**ASSIGNMENT:** In full and without alteration, write out the records.

**INFORMATION:**
- Opening Delimiter -

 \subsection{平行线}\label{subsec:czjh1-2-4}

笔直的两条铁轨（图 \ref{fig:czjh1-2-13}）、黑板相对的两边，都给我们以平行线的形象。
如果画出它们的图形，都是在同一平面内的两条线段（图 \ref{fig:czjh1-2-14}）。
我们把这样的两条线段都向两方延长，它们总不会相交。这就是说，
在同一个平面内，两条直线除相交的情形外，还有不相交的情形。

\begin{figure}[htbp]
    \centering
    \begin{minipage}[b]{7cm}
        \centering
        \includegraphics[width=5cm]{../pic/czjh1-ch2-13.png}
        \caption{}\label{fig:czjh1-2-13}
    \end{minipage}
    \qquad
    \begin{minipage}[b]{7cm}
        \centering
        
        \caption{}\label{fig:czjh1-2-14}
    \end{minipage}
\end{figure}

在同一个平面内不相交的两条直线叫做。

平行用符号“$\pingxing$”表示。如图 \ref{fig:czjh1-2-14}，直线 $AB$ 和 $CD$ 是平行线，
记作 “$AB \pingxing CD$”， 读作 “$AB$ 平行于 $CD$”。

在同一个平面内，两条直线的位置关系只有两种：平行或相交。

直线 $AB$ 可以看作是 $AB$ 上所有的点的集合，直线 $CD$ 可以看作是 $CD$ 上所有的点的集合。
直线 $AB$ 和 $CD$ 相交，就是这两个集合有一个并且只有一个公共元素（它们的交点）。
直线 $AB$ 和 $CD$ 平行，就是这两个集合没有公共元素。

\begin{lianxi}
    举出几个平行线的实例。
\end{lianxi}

- Closing Delimiter -

**EXERCISE SOLUTION:**
 \subsection{平行线}\label{subsec:czjh1-2-4}

笔直的两条铁轨（图 \ref{fig:czjh1-2-13}）、黑板相对的两边，都给我们以平行线的形象。
如果画出它们的图形，都是在同一平面内的两条线段（图 \ref{fig:czjh1-2-14}）。
我们把这样的两条线段都向两方延长，它们总不会相交。这就是说，
在同一个平面内，两条直线除相交的情形外，还有不相交的情形。

\begin{figure}[htbp]
    \centering
    \begin{minipage}[b]{7cm}
        \centering
        \includegraphics[width=5cm]{../pic/czjh1-ch2-13.png}
        \caption{}\label{fig:czjh1-2-13}
    \end{minipage}
    \qquad
    \begin{minipage}[b]{7cm}
        \centering
        
        \caption{}\label{fig:czjh1-2-14}
    \end{minipage}
\end{figure}

在同一个平面内不相交的两条直线叫做。

平行用符号“$\pingxing$”表示。如图 \ref{fig:czjh1-2-14}，直线 $AB$ 和 $CD$ 是平行线，
记作 “$AB \pingxing CD$”， 读作 “$AB$ 平行于 $CD$”。

在同一个平面内，两条直线的位置关系只有两种：平行或相交。

直线 $AB$ 可以看作是 $AB$ 上所有的点的集合，直线 $CD$ 可以看作是 $CD$ 上所有的点的集合。
直线 $AB$ 和 $CD$ 相交，就是这两个集合有一个并且只有一个公共元素（它们的交点）。
直线 $AB$ 和 $CD$ 平行，就是这两个集合没有公共元素。

\begin{lianxi}
    举出几个平行线的实例。
\end{lianxi}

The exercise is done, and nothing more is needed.